DATA FOR THIS TASK –

=-=-=-=-=

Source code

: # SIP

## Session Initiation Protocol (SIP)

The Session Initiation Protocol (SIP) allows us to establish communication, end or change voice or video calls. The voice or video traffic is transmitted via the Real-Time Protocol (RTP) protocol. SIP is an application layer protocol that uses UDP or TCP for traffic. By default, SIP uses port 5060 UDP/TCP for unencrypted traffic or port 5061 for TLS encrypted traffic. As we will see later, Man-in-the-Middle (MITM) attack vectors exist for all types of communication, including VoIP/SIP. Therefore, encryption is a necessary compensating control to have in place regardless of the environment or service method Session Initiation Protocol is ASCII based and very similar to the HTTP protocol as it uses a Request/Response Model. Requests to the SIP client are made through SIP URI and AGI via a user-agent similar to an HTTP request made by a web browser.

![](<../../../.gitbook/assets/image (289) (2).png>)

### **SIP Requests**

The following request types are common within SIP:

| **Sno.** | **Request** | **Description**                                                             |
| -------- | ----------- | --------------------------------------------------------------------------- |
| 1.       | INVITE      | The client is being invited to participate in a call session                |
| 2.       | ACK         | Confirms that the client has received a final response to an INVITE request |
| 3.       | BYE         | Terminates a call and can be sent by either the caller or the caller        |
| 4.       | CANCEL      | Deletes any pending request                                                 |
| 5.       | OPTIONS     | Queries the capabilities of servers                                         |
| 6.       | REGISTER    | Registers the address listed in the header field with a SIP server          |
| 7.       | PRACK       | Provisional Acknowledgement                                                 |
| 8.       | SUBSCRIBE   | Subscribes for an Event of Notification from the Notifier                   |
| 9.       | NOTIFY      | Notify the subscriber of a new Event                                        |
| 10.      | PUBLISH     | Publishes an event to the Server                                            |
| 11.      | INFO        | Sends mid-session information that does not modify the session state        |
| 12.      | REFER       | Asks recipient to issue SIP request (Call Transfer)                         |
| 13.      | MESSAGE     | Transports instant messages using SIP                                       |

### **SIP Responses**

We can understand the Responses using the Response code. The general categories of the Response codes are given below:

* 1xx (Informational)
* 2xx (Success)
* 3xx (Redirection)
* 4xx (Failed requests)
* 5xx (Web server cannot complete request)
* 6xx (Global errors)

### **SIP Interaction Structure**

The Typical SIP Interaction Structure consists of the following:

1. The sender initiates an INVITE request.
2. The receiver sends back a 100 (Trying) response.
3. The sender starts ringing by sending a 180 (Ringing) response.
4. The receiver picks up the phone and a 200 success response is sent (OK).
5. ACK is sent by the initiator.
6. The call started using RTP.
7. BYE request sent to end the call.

=-=-=-=-=

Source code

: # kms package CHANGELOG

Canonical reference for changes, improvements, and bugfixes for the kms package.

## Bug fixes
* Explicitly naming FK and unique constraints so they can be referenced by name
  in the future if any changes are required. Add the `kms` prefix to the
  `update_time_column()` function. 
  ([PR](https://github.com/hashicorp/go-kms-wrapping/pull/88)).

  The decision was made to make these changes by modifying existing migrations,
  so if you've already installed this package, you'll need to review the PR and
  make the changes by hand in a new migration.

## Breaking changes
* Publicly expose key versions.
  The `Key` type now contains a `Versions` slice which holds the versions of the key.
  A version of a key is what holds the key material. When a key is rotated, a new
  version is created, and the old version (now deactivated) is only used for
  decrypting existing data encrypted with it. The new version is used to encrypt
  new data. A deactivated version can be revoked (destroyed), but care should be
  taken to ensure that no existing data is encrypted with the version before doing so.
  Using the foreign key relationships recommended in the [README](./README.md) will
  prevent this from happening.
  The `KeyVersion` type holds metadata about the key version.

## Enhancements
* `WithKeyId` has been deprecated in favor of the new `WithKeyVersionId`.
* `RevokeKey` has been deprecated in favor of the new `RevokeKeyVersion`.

=-=-=-=-=

WHAT IS NEEDED –
Within the entries, find all lines that contain "sent" and copy each one.

ANSWER SPACE –
| 3.       | BYE         | Terminates a call and can be sent by either the caller or the caller        |
4. The receiver picks up the phone and a 200 success response is sent (OK).
5. ACK is sent by the initiator.
7. BYE request sent to end the call.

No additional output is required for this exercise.